The report, based on Japanese government sources, said that the U.S., despite having evidence to prove that China had violated U.N. resolution banning export of weapons to North Korea, didn't reprimand China to avoid embarrassing the Asian giant.
Beijing denied the violation of the U.N. sanctions, calling the report inaccurate.
Responding to the report published by Japan's Asahi Shimbun newspaper, U.S. State Department spokesperson Victoria Nuland said that Washington brought up the issue of the possible U.N. sanctions breach to Beijing in recent weeks but added that the U.S. will continue to work with China and others to enforce the U.N.'s sanctions on North Korea's ballistic and nuclear missile program.
A U.S. State Department official in April said that Washington took Chinese officials at their word that they hadn't violated the U.N. sanctions, an Agence France-Presse report said.
The Japanese report said Washington, Tokyo and Seoul had been more concerned about stopping Pyongyang from carrying out a third nuclear test and had needed Beijing's help in doing so.
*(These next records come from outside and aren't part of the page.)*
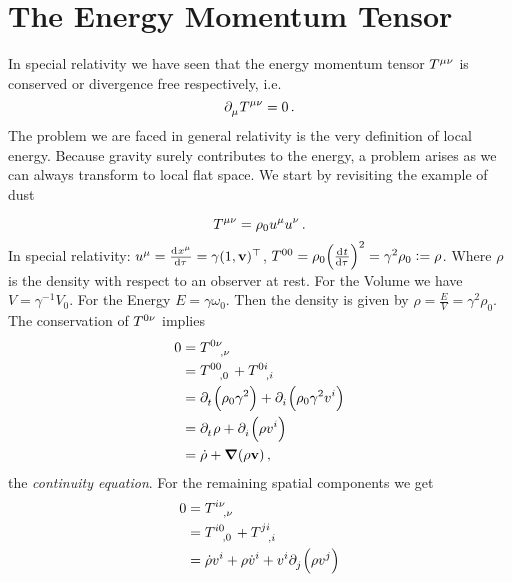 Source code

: \chapter{The Energy Momentum Tensor}
In special relativity we have seen that the energy momentum tensor
$\tensor{T}{^\mu^\nu}$ is conserved or divergence free respectively, i.e.
\begin{equation}
\tensor{\partial}{_\mu}\tensor{T}{^\mu^\nu}=0\,.\label{eq:EMcons}
\end{equation}
The problem we are faced in general relativity is the very definition of local
energy. Because gravity surely contributes to the energy, a problem arises
as we can always transform to local flat space.
We start by revisiting the example of dust
\begin{example}[Dust]
\begin{equation}
\tensor{T}{^\mu^\nu}=\rho_0\tensor{u}{^\mu}\tensor{u}{^\nu}\,.
\end{equation}
In special relativity:
${\tensor{u}{^\mu}=\od{\tensor{x}{^\mu}}{\tau}=\gamma(1,\vec{v})\transpose}$,
${\tensor{T}{^0^0}=\rho_0\left(\od{t}{\tau}\right)^2}=\gamma^2\rho_0:=\rho$.
Where $\rho$ is the density with respect to an observer at rest. For the Volume
we have $V=\gamma^{-1}V_0$. For the Energy $E=\gamma\omega_0$. Then the density
is given by $\rho=\frac{E}{V}=\gamma^2\rho_0$. The conservation of
$\tensor{T}{^0^\nu}$ implies
\begin{equation}
\begin{split}
0&=\tensor{T}{^0^\nu_{,\nu}}\\
&=\tensor{T}{^0^0_{,0}}+\tensor{T}{^0^i_{,i}}\\
&=\tensor{\partial}{_t}\left(\rho_0\gamma^2\right)
+\tensor{\partial}{_i}\left(\rho_0\gamma^2\tensor{v}{^i}\right)\\
&=\tensor{\partial}{_t}\rho
+\tensor{\partial}{_i}\left(\rho \tensor{v}{^i}\right)\\
&=\dot{\rho}
+\boldsymbol{\nabla}\left(\rho \vec{v}\right)\,,
\end{split}
\end{equation}
the \emph{continuity equation}. For the remaining spatial components we get
\begin{equation}
\begin{split}
0&=\tensor{T}{^i^\nu_{,\nu}}\\
&=\tensor{T}{^i^0_{,0}}+\tensor{T}{^j^i_{,i}}\\
&=\dot{\rho}\tensor{v}{^i}
+\rho\tensor{\dot{v}}{^i}
+\tensor{v}{^i}\tensor{\partial}{_j}\left(\rho\tensor{v}{^j}\right)

\end{split}
\end{equation}
\end{example}
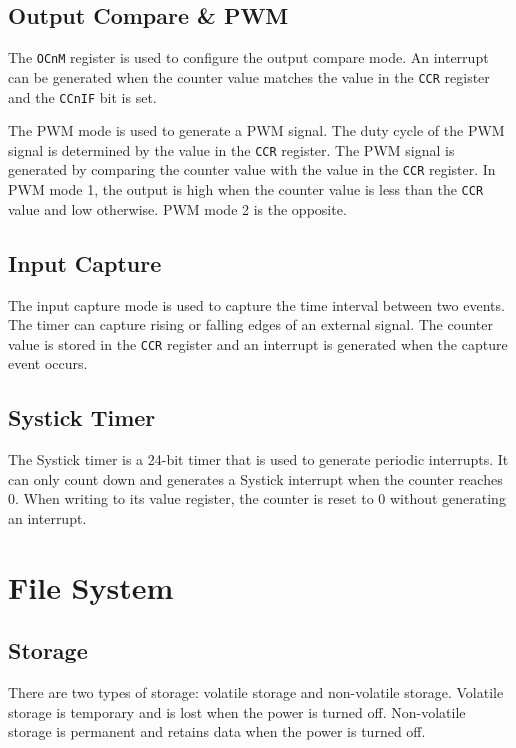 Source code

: \documentclass[a4paper,12pt]{article}
\begin{document}
\subsection{Output Compare \& PWM}

The \texttt{OCnM} register is used to configure the output compare mode. An interrupt can be generated when the counter value matches the value in the \texttt{CCR} register and the \texttt{CCnIF} bit is set.

The PWM mode is used to generate a PWM signal. The duty cycle of the PWM signal is determined by the value in the \texttt{CCR} register. The PWM signal is generated by comparing the counter value with the value in the \texttt{CCR} register. In PWM mode 1, the output is high when the counter value is less than the \texttt{CCR} value and low otherwise. PWM mode 2 is the opposite.

\subsection{Input Capture}

The input capture mode is used to capture the time interval between two events. The timer can capture rising or falling edges of an external signal. The counter value is stored in the \texttt{CCR} register and an interrupt is generated when the capture event occurs.

\subsection{Systick Timer}

The Systick timer is a 24-bit timer that is used to generate periodic interrupts. It can only count down and generates a Systick interrupt when the counter reaches 0. When writing to its value register, the counter is reset to 0 without generating an interrupt.

\section{File System}

\subsection{Storage}

There are two types of storage: volatile storage and non-volatile storage. Volatile storage is temporary and is lost when the power is turned off. Non-volatile storage is permanent and retains data when the power is turned off.
\end{document}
That was not a good time to force China into a corner, an unnamed Japanese government source was quoted as saying by the Japanese newspaper.
The large 16-wheeler transport vehicles carrying ballistic missiles, featured during the mass military parade in Pyongyang's Kim Il Sung Square to mark the birth anniversary of North Korean founder Kim Il Sung April 15, were believed to have come from China and were mentioned in a shipping report obtained by the Japanese government, Asahi Simbun reported.
The Japanese government acquired a document that provided concrete proof that a Chinese company had exported four missile launch vehicles, the report said.
However, the U.S., Japan and South Korea decided against approaching the U.N. in return for Chinese efforts to prevent North Korea from conducting a nuclear test.
In a meeting in Beijing April 23 between Chinese President Hu Jintao and North Korean leader Kim Yong Il, Hu said Pyongyang's actions were starting to affect China's national security by strengthening the position of the U.S., Japan and South Korea.
Hu said if North Korea went ahead with the proposed nuclear test, China would be forced to reconsider economic assistance to Pyongyang.
Dismissing intense speculation, North Korea Saturday denied having plans to conduct a third nuclear test but lashed out at the South for trying to rattle the nerves of the DPRK [North Korea] in a bid to cause it to conduct a nuclear test.
Pyongyang's Foreign Ministry spokesman last week denied plans for a nuclear test at present, adding that Seoul sought to paint Pyongyang with a belligerent nature in an attempt to create an atmosphere of putting pressure and sanctions on it. He said that the international community hoped that the Lee Myung-Bak government would step down for the detente on the peninsula and regional peace and stability.
China's North Korean policy has been a source of straining of Beijing's ties with Seoul, Tokyo and Washington over the years. Beijing had been accused of pursuing these policies despite Chinese citizens harboring a dislike for the North Korean leadership, the U.S. Institute of Peace said in a report last year.